The manifest aim of this statute was to prevent the fictitious succession in this State of a foreign corporation which had been adjudged an offender against the anti-trust law, and whose permit to transact its business had been forfeited. The Legislature had the right to select and provide any test which it deemed a proper one for determining that question, or to exclude from the State any corporation sustaining a given relationship to the convicted corporation. It might have enacted the statute in such terms as would deny the privilege of coming within its borders for the transaction of their business, to only such corporations purchasing the property and business of a defaulting corporation, as were but its continuation, or to only such as had made the purchase prior to its conviction. But no such qualification can be imposed by construction upon this statute in the face of its plain provisions. The statute very clearly evinces a purpose on the part of the Legislature to reject any inquiry by the officials of the State as to whether the corporation seeking the permit has any identity with the convicted corporation, and to provide, as the test of its right, simply whether it has acquired the properties and business, or has assumed the obligations of a foreign corporation previously convicted under the anti-trust law and whose permit has been forfeited. The statute permits no inquiry beyond this. And no exemption from its operation can be predicated upon a condition which discloses the acquisition of the properties and business of such a defaulting corporation, or the assumption of its obligations, by the corporation seeking the permit, regardless of whatever else may be shown in respect to its relationship. Language could not be plainer, and there is no room for a different construction. With the policy or wisdom of the statute this court has nothing to do. It is our duty to give effect to its provisions.

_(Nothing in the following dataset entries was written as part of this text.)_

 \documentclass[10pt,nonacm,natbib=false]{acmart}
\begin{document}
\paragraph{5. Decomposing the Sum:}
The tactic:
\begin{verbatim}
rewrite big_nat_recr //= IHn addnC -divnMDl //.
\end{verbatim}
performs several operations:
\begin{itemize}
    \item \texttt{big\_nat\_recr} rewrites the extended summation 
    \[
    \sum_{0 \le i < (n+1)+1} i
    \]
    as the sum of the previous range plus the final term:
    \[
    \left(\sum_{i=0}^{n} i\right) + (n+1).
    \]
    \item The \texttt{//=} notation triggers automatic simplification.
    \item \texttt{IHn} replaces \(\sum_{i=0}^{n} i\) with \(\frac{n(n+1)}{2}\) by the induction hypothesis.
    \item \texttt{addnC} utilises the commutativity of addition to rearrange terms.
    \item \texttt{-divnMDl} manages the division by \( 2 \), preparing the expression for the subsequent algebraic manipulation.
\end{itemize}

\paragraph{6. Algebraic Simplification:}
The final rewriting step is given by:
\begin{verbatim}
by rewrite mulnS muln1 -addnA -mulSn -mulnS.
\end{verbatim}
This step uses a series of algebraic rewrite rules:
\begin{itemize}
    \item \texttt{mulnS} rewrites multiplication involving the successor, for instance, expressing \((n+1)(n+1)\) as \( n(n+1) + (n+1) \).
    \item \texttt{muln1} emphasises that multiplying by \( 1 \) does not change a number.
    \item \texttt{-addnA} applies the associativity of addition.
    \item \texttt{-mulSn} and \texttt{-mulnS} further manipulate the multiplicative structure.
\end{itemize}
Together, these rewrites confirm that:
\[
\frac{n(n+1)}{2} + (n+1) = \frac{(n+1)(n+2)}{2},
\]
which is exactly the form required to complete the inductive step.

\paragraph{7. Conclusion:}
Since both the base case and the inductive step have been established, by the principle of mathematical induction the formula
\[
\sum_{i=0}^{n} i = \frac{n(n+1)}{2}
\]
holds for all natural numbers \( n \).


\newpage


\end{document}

It is furthermore evident that the Legislature intended to make immaterial when the acquisition of the defaulting corporation's properties and business took place, whether before or after its conviction, since the statute is silent upon that question. It merely provides that no foreign corporation shall be permitted to incorporate or transact business in Texas, to which the defaulting corporation "may have transferred its properties and business, or which has assumed the payment of its obligations," which can only mean a corporation that has made such acquisition or undertaken such assumption at any time prior to its effort to so incorporate or transact business within the State. Necessarily, the only concern of the statute in this respect is whether the corporation is under the disability it imposes, at the time it seeks to incorporate in Texas or transact its business in the State, no matter when it was incurred. That is the point of time, and the only point of time, to which it has reference in relation to the transfer of the defaulting corporation's properties and business and the assumption of its obligations. The corporation comes under the disqualification of the statute, whenever such transfer is made or such obligations are assumed.

That similar language is employed in article 7802, relating to the acquisition of the properties and business of a defaulting domestic corporation, which, it is said, can not transfer its property after its charter is forfeited as the result of such conviction, does not affect the question. That a corporation taking over the properties and business of a convicted domestic corporation, could only come, for that reason, under the disability of that article by a purchase made before the latter's conviction, is of no force in determining the effect of this statute. It is perfectly plain that it is the transfer of the defaulting corporation's properties and business which creates the disqualification under both articles; the time of the transfer is immaterial.

There is no question of the attainder of property involved. The statute makes no such attempt. Nor does it seek to prevent any sale by the convicted corporation of its property. A foreign corporation which buys merely the convicted corporation's property is not excluded by the statute. It must acquire "its business," as well, to be subject to its operation. The defaulting corporation, so far as affected by this statute, is left free to sell both. It is merely provided that a foreign corporation acquiring both can not be permitted to incorporate or transact business in Texas.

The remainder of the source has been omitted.